Despite extensive publicity about a few celebrity cases, stalking is usually a problem for women involved in intimate relationships that have soured.

"I don't know exact numbers, but I'd estimate that probably 75 to 80 percent of the stalking cases are in a domestic context, relationships that have broken up and one side won't accept it," Tyiska said.

"Only 10 to 20 percent of the cases involve strangers, and those are usually people with severe mental illness. Occasionally you see a woman stalking a man, or the old girlfriend stalking the new girlfriend.
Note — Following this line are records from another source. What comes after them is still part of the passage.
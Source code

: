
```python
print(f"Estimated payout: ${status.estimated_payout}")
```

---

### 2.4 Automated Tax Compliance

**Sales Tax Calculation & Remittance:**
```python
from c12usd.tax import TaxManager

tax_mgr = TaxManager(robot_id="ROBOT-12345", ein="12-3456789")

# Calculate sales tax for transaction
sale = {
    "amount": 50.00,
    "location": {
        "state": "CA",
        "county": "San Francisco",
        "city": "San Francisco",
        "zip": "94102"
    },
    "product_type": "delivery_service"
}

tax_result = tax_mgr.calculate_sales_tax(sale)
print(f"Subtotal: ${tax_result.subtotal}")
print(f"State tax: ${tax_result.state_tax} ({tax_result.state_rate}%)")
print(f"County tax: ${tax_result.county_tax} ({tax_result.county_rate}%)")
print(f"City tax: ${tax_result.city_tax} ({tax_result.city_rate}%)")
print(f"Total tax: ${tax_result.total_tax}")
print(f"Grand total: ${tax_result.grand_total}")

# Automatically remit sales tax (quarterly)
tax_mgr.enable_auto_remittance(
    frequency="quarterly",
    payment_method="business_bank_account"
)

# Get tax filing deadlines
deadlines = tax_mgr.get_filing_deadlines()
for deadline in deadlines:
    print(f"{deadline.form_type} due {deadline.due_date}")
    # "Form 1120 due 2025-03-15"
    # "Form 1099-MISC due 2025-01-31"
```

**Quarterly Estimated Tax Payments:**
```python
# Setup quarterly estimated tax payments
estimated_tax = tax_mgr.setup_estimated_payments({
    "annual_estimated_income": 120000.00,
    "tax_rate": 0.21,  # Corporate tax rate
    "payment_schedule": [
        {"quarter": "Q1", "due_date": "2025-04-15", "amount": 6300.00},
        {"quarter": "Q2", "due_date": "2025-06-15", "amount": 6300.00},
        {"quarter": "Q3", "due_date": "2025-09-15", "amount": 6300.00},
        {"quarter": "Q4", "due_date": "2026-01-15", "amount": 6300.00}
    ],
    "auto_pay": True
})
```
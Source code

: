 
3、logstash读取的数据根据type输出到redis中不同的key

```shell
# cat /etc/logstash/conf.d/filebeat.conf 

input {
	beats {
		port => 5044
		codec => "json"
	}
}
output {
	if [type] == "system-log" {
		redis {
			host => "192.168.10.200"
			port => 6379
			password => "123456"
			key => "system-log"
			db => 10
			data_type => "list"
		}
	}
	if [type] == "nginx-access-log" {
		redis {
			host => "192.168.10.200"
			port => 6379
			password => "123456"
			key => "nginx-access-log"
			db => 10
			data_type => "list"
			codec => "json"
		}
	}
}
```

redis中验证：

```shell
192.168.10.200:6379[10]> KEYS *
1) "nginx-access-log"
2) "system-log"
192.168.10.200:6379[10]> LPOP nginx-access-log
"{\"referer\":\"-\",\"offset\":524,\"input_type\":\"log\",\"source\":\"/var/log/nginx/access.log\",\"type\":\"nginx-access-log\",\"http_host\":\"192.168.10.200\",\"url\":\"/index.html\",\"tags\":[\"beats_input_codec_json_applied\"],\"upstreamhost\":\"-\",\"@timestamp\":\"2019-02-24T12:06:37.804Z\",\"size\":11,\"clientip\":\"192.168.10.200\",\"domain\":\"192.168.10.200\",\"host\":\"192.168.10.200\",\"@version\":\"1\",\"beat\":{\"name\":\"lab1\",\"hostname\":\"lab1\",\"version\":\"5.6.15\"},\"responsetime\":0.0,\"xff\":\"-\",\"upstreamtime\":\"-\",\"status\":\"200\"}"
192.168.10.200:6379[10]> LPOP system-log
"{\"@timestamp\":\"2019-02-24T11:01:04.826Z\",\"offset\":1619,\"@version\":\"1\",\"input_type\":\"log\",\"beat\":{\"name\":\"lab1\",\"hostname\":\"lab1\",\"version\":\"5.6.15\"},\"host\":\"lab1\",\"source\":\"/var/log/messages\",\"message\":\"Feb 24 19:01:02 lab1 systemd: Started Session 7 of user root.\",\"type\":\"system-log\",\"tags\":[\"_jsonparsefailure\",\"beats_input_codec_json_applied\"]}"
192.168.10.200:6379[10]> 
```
But the vast majority of cases are men stalking women."

Advocates for women's rights say the criminalization of stalking is part of the evolution of law to reflect women's concerns.

"Over the last 25 years, with the advent of the women's movement, we have begun the process of reshaping the law in ways that are more responsive to women's experience, of giving things names, and defining them as part of a cultural pattern, rather than dismissing them as individual problems," said Elizabeth Schneider, who teaches at Brooklyn Law School. "That's what happened with sexual harassment, with battering and now with stalking."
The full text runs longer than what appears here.